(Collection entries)
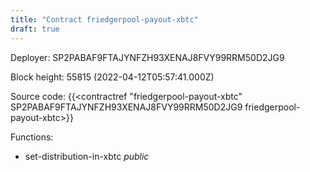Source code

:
 ```yaml
---
title: "Contract friedgerpool-payout-xbtc"
draft: true
---
```

Deployer: SP2PABAF9FTAJYNFZH93XENAJ8FVY99RRM50D2JG9


 



Block height: 55815 (2022-04-12T05:57:41.000Z)

Source code: {{<contractref "friedgerpool-payout-xbtc" SP2PABAF9FTAJYNFZH93XENAJ8FVY99RRM50D2JG9 friedgerpool-payout-xbtc>}}

Functions:

* set-distribution-in-xbtc _public_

== Problem description ==
Gather each line of the records holding the string "friedgerpool".

== Exercise output ==
title: "Contract friedgerpool-payout-xbtc"
Source code: {{<contractref "friedgerpool-payout-xbtc" SP2PABAF9FTAJYNFZH93XENAJ8FVY99RRM50D2JG9 friedgerpool-payout-xbtc>}}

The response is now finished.